I did offer to take them for walks every so often (her husband has a long term illness) since my old gold doesn't really like to walk too far anymore. I haven't been as faithful in doing so as I'd like, but they enjoy it and since I'm helping the humans and doggies out, I feel like it's a double-good deed.


----------



## tippykayak (Oct 27, 2008)

Nothing shortens a dog's life or accelerates the onset of geriatric problems as consistently as being overweight. We all go back and forth for pages and pages on this forum over chicken byproducts and vitamin K supplements, and the bare bones facts of the matter are that a healthy weight is the single most consistent predictor of those extra healthy years. It also happens to be entirely within the owner's control (except in rare cases with thyroid issues, etc.). 

At the same time, it's an incredibly awkward issue to broach. But we're talking about adding two years to this dog's life and delaying arthritis and other issues by two years! It's a tough situation.


----------



## Sally's Mom (Sep 20, 2010)

Well my job is to tell people their dog is fat and most don't want to hear it. All 6 of my 58-70 lb dogs eat 1 cup of Wellness twice daily. They counter surf, get minimal table food, dog biscuits and can run or not on the 2 1/2 acres they have. None of them is fat... so when a client tells me their 85 lb female golden eats only dog food and only 2 cups, I know they are lying. They really believe that their dog is fat because they missed a walk here or there.... and then they need rimadyl or metacam so the dog can walk. It is very frustrating. Goldens are very good at converting food to fat.


----------



## tippykayak (Oct 27, 2008)

I honestly think people are partly in denial, partly anthropomorphizing their dogs (it doesn't look like enough food), or are partly the victims of bad communication between family members (the family member who's concerned about the weight isn't hearing about all the extra food other family members are giving to the dog).

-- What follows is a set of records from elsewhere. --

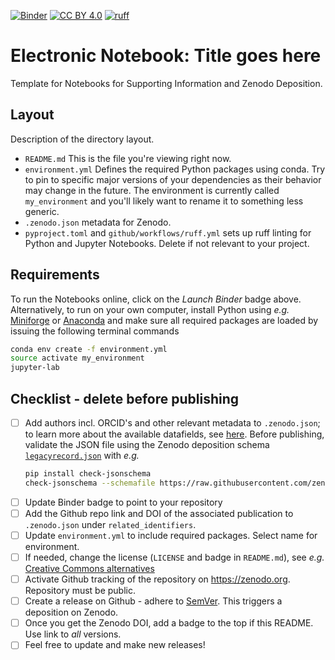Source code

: [![Binder](https://mybinder.org/badge_logo.svg)](https://mybinder.org/v2/gh/mlund/template-for-supporting-information/HEAD)
[![CC BY 4.0][cc-by-shield]][cc-by]
[![ruff](https://github.com/mlund/template-for-supporting-information/actions/workflows/ruff.yml/badge.svg)](https://github.com/mlund/template-for-supporting-information/actions/workflows/ruff.yml)

[cc-by]: http://creativecommons.org/licenses/by/4.0/
[cc-by-shield]: https://img.shields.io/badge/License-CC%20BY%204.0-lightgrey.svg

# Electronic Notebook: Title goes here

Template for Notebooks for Supporting Information and Zenodo Deposition.

## Layout

Description of the directory layout.

- `README.md` This is the file you're viewing right now.
- `environment.yml` Defines the required Python packages using conda. Try to pin to specific major versions of your
  dependencies as their behavior may change in the future.
  The environment is currently called `my_environment` and you'll likely want to rename it to something less generic.
- `.zenodo.json` metadata for Zenodo.
- `pyproject.toml` and `github/workflows/ruff.yml` sets up ruff linting for Python and Jupyter Notebooks. Delete if not relevant to your project.

## Requirements

To run the Notebooks online, click on the _Launch Binder_ badge above. Alternatively, to run on your own computer,
install Python using _e.g._ [Miniforge](https://github.com/conda-forge/miniforge) or [Anaconda](https://docs.conda.io)
and make sure all required packages are loaded by issuing the following terminal commands

``` bash
conda env create -f environment.yml
source activate my_environment
jupyter-lab
```

## Checklist - delete before publishing

- [ ] Add authors incl. ORCID's and other relevant metadata to `.zenodo.json`; to learn more about the available datafields, see
  [here](https://developers.zenodo.org/?python#depositions).
  Before publishing, validate the JSON file using the Zenodo deposition schema [`legacyrecord.json`](https://github.com/zenodo/zenodo/blob/482ee72ad501cbbd7f8ce8df9b393c130d1970f7/zenodo/modules/deposit/jsonschemas/deposits/records/legacyrecord.json#L4) with _e.g._
  ``` bash
  pip install check-jsonschema
  check-jsonschema --schemafile https://raw.githubusercontent.com/zenodo/zenodo/master/zenodo/modules/deposit/jsonschemas/deposits/records/legacyrecord.json .zenodo.json
  ```
- [ ] Update Binder badge to point to your repository
- [ ] Add the Github repo link and DOI of the associated publication to `.zenodo.json` under `related_identifiers`.
- [ ] Update `environment.yml` to include required packages. Select name for environment.
- [ ] If needed, change the license (`LICENSE` and badge in `README.md`), see _e.g._ [Creative Commons alternatives](https://github.com/santisoler/cc-licenses)
- [ ] Activate Github tracking of the repository on https://zenodo.org. Repository must be public.
- [ ] Create a release on Github - adhere to [SemVer](https://semver.org). This triggers a deposition on Zenodo.
- [ ] Once you get the Zenodo DOI, add a badge to the top if this README. Use link to _all_ versions.
- [ ] Feel free to update and make new releases!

It truly is frustrating because it is such a straightforward equation of calories in and energy out.


----------



## Rainheart (Nov 28, 2010)

I agree that a lot of owners do not want to hear that their dog is fat. A lot of them are also surprised when I tell them that they need to lose a few pounds. I find that a lot of owners don't realize that dogs only need a few cups of food a day to maintain themselves. It is also extra treats that a husband, daughter, or family friend gives them that pushes them over the edge.

I would certainly bring it up next time you see Hank's littermate.


----------



## sophiesadiehannah's mom (Feb 11, 2007)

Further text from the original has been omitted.